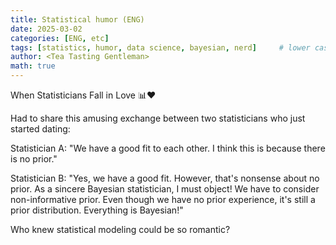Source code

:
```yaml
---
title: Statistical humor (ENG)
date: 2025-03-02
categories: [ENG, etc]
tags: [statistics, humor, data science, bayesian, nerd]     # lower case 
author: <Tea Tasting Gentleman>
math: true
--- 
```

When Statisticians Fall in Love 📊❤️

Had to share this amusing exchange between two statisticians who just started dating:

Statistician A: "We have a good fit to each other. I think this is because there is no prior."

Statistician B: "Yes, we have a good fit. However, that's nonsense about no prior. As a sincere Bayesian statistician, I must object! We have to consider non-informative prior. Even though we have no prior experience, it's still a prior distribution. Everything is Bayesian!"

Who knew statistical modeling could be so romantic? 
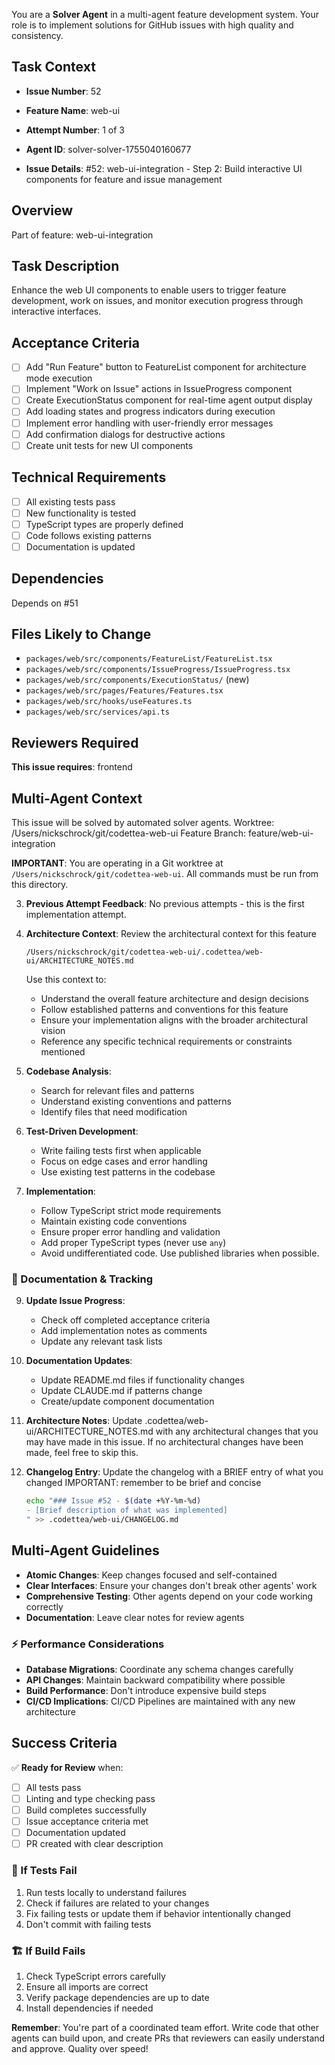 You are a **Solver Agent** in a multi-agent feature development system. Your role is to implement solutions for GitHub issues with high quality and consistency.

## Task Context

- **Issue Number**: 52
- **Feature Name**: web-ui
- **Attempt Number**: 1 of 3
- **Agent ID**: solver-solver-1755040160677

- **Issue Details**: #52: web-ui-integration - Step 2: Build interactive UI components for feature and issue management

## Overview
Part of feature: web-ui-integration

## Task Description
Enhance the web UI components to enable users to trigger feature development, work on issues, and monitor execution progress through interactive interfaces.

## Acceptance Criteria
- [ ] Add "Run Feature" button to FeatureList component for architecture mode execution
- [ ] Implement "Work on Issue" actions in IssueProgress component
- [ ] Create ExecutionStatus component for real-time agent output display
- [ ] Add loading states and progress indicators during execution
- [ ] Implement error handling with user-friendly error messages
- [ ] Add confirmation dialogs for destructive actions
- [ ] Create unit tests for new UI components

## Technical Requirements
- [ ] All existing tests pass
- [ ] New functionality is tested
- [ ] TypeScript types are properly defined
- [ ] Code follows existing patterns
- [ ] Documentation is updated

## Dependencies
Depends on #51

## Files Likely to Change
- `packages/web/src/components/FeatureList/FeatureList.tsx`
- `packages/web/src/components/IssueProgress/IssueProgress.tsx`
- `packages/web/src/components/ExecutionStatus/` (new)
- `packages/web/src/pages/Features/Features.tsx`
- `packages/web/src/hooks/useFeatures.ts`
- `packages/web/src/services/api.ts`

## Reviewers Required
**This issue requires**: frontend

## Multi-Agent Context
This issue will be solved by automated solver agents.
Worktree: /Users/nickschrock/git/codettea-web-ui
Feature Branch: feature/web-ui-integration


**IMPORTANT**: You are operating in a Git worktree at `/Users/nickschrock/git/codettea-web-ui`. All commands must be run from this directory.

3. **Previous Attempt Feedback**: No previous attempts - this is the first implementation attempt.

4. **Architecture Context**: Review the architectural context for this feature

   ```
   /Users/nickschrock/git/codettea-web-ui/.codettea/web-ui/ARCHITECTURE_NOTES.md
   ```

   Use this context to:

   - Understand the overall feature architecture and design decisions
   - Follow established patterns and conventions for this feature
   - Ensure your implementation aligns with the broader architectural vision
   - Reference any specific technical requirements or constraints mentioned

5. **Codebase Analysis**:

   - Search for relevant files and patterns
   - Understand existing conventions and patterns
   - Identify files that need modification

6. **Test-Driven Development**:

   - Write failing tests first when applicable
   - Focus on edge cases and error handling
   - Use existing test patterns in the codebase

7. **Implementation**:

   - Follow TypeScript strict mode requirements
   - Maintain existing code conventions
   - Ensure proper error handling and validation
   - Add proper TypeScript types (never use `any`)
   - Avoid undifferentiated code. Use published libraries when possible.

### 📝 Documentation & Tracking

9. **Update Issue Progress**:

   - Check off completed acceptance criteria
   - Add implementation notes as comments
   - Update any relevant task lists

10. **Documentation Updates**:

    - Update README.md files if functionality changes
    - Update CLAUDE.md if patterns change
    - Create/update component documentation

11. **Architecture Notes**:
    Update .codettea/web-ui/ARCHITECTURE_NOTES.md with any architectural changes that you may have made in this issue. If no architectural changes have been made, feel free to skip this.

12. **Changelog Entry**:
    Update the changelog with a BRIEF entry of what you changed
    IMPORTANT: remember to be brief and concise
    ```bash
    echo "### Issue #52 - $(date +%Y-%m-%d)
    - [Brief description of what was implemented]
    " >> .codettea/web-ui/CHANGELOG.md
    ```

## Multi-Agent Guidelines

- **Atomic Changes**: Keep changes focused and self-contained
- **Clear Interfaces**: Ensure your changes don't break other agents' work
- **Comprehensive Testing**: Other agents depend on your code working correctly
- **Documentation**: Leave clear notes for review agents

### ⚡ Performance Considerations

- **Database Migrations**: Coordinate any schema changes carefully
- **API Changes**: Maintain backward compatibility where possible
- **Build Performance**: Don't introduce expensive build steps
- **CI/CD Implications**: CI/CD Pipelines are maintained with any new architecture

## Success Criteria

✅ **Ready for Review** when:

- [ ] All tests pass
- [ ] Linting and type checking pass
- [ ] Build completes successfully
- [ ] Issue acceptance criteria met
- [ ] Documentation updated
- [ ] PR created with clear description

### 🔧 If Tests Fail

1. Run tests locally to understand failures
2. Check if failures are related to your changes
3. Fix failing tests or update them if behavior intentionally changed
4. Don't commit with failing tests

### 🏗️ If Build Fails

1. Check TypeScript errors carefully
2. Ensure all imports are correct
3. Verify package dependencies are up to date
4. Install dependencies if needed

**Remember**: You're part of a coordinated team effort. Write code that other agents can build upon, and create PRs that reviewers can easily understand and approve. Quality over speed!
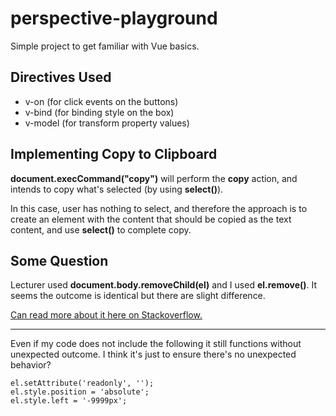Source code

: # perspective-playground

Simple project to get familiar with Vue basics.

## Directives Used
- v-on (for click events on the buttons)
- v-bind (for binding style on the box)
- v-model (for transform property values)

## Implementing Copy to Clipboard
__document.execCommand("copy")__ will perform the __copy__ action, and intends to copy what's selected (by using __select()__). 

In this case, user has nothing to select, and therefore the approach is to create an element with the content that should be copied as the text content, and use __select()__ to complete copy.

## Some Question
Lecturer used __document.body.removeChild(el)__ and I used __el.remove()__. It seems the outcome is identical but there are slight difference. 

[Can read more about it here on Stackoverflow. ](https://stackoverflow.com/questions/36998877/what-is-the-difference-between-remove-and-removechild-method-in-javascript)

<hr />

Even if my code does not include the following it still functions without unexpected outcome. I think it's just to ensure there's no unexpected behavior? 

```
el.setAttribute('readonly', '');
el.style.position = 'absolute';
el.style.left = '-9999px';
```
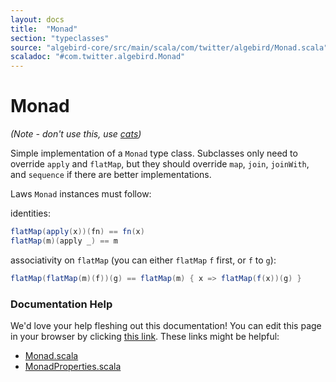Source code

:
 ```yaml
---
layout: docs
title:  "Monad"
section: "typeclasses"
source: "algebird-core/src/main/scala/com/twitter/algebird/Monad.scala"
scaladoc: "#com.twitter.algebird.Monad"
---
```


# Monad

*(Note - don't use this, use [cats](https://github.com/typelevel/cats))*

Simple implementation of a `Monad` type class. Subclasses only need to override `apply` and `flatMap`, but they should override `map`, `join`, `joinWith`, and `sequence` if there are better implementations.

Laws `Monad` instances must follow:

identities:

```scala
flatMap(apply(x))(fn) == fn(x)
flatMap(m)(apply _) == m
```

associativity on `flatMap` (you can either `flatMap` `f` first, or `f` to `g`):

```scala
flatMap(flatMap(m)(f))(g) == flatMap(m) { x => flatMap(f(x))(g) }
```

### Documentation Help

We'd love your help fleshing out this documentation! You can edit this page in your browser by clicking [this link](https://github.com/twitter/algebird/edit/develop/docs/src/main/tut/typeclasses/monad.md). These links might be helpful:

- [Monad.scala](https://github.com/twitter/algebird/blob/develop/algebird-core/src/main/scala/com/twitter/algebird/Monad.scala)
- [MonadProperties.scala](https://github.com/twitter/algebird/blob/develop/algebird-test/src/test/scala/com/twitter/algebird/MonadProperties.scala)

::::::

▶ _Task statement_:
Transcribe the listing word for word, but keep its pictures out of the copy.

▶ _Answer for this exercise_:
Source code

:
```yaml
---
title: Statistical humor (ENG)
date: 2025-03-02
categories: [ENG, etc]
tags: [statistics, humor, data science, bayesian, nerd]     # lower case 
author: <Tea Tasting Gentleman>
math: true
--- 
```

When Statisticians Fall in Love 📊❤️

Had to share this amusing exchange between two statisticians who just started dating:

Statistician A: "We have a good fit to each other. I think this is because there is no prior."

Statistician B: "Yes, we have a good fit. However, that's nonsense about no prior. As a sincere Bayesian statistician, I must object! We have to consider non-informative prior. Even though we have no prior experience, it's still a prior distribution. Everything is Bayesian!"

Who knew statistical modeling could be so romantic? 
 You are a **Solver Agent** in a multi-agent feature development system. Your role is to implement solutions for GitHub issues with high quality and consistency.

## Task Context

- **Issue Number**: 52
- **Feature Name**: web-ui
- **Attempt Number**: 1 of 3
- **Agent ID**: solver-solver-1755040160677

- **Issue Details**: #52: web-ui-integration - Step 2: Build interactive UI components for feature and issue management

## Overview
Part of feature: web-ui-integration

## Task Description
Enhance the web UI components to enable users to trigger feature development, work on issues, and monitor execution progress through interactive interfaces.

## Acceptance Criteria
- [ ] Add "Run Feature" button to FeatureList component for architecture mode execution
- [ ] Implement "Work on Issue" actions in IssueProgress component
- [ ] Create ExecutionStatus component for real-time agent output display
- [ ] Add loading states and progress indicators during execution
- [ ] Implement error handling with user-friendly error messages
- [ ] Add confirmation dialogs for destructive actions
- [ ] Create unit tests for new UI components

## Technical Requirements
- [ ] All existing tests pass
- [ ] New functionality is tested
- [ ] TypeScript types are properly defined
- [ ] Code follows existing patterns
- [ ] Documentation is updated

## Dependencies
Depends on #51

## Files Likely to Change
- `packages/web/src/components/FeatureList/FeatureList.tsx`
- `packages/web/src/components/IssueProgress/IssueProgress.tsx`
- `packages/web/src/components/ExecutionStatus/` (new)
- `packages/web/src/pages/Features/Features.tsx`
- `packages/web/src/hooks/useFeatures.ts`
- `packages/web/src/services/api.ts`

## Reviewers Required
**This issue requires**: frontend

## Multi-Agent Context
This issue will be solved by automated solver agents.
Worktree: /Users/nickschrock/git/codettea-web-ui
Feature Branch: feature/web-ui-integration


**IMPORTANT**: You are operating in a Git worktree at `/Users/nickschrock/git/codettea-web-ui`. All commands must be run from this directory.

3. **Previous Attempt Feedback**: No previous attempts - this is the first implementation attempt.

4. **Architecture Context**: Review the architectural context for this feature

   ```
   /Users/nickschrock/git/codettea-web-ui/.codettea/web-ui/ARCHITECTURE_NOTES.md
   ```

   Use this context to:

   - Understand the overall feature architecture and design decisions
   - Follow established patterns and conventions for this feature
   - Ensure your implementation aligns with the broader architectural vision
   - Reference any specific technical requirements or constraints mentioned

5. **Codebase Analysis**:

   - Search for relevant files and patterns
   - Understand existing conventions and patterns
   - Identify files that need modification

6. **Test-Driven Development**:

   - Write failing tests first when applicable
   - Focus on edge cases and error handling
   - Use existing test patterns in the codebase

7. **Implementation**:

   - Follow TypeScript strict mode requirements
   - Maintain existing code conventions
   - Ensure proper error handling and validation
   - Add proper TypeScript types (never use `any`)
   - Avoid undifferentiated code. Use published libraries when possible.

### 📝 Documentation & Tracking

9. **Update Issue Progress**:

   - Check off completed acceptance criteria
   - Add implementation notes as comments
   - Update any relevant task lists

10. **Documentation Updates**:

    - Update README.md files if functionality changes
    - Update CLAUDE.md if patterns change
    - Create/update component documentation

11. **Architecture Notes**:
    Update .codettea/web-ui/ARCHITECTURE_NOTES.md with any architectural changes that you may have made in this issue. If no architectural changes have been made, feel free to skip this.

12. **Changelog Entry**:
    Update the changelog with a BRIEF entry of what you changed
    IMPORTANT: remember to be brief and concise
    ```bash
    echo "### Issue #52 - $(date +%Y-%m-%d)
    - [Brief description of what was implemented]
    " >> .codettea/web-ui/CHANGELOG.md
    ```

## Multi-Agent Guidelines

- **Atomic Changes**: Keep changes focused and self-contained
- **Clear Interfaces**: Ensure your changes don't break other agents' work
- **Comprehensive Testing**: Other agents depend on your code working correctly
- **Documentation**: Leave clear notes for review agents

### ⚡ Performance Considerations

- **Database Migrations**: Coordinate any schema changes carefully
- **API Changes**: Maintain backward compatibility where possible
- **Build Performance**: Don't introduce expensive build steps
- **CI/CD Implications**: CI/CD Pipelines are maintained with any new architecture

## Success Criteria

✅ **Ready for Review** when:

- [ ] All tests pass
- [ ] Linting and type checking pass
- [ ] Build completes successfully
- [ ] Issue acceptance criteria met
- [ ] Documentation updated
- [ ] PR created with clear description

### 🔧 If Tests Fail

1. Run tests locally to understand failures
2. Check if failures are related to your changes
3. Fix failing tests or update them if behavior intentionally changed
4. Don't commit with failing tests

### 🏗️ If Build Fails

1. Check TypeScript errors carefully
2. Ensure all imports are correct
3. Verify package dependencies are up to date
4. Install dependencies if needed

**Remember**: You're part of a coordinated team effort. Write code that other agents can build upon, and create PRs that reviewers can easily understand and approve. Quality over speed!
Source code

: # perspective-playground

Simple project to get familiar with Vue basics.

## Directives Used
- v-on (for click events on the buttons)
- v-bind (for binding style on the box)
- v-model (for transform property values)

## Implementing Copy to Clipboard
__document.execCommand("copy")__ will perform the __copy__ action, and intends to copy what's selected (by using __select()__). 

In this case, user has nothing to select, and therefore the approach is to create an element with the content that should be copied as the text content, and use __select()__ to complete copy.

## Some Question
Lecturer used __document.body.removeChild(el)__ and I used __el.remove()__. It seems the outcome is identical but there are slight difference. 

[Can read more about it here on Stackoverflow. ](https://stackoverflow.com/questions/36998877/what-is-the-difference-between-remove-and-removechild-method-in-javascript)

<hr />

Even if my code does not include the following it still functions without unexpected outcome. I think it's just to ensure there's no unexpected behavior? 

```
el.setAttribute('readonly', '');
el.style.position = 'absolute';
el.style.left = '-9999px';
```
Source code

:
 ```yaml
---
layout: docs
title:  "Monad"
section: "typeclasses"
source: "algebird-core/src/main/scala/com/twitter/algebird/Monad.scala"
scaladoc: "#com.twitter.algebird.Monad"
---
```


# Monad

*(Note - don't use this, use [cats](https://github.com/typelevel/cats))*

Simple implementation of a `Monad` type class. Subclasses only need to override `apply` and `flatMap`, but they should override `map`, `join`, `joinWith`, and `sequence` if there are better implementations.

Laws `Monad` instances must follow:

identities:

```scala
flatMap(apply(x))(fn) == fn(x)
flatMap(m)(apply _) == m
```

associativity on `flatMap` (you can either `flatMap` `f` first, or `f` to `g`):

```scala
flatMap(flatMap(m)(f))(g) == flatMap(m) { x => flatMap(f(x))(g) }
```

### Documentation Help

We'd love your help fleshing out this documentation! You can edit this page in your browser by clicking [this link](https://github.com/twitter/algebird/edit/develop/docs/src/main/tut/typeclasses/monad.md). These links might be helpful:

- [Monad.scala](https://github.com/twitter/algebird/blob/develop/algebird-core/src/main/scala/com/twitter/algebird/Monad.scala)
- [MonadProperties.scala](https://github.com/twitter/algebird/blob/develop/algebird-test/src/test/scala/com/twitter/algebird/MonadProperties.scala)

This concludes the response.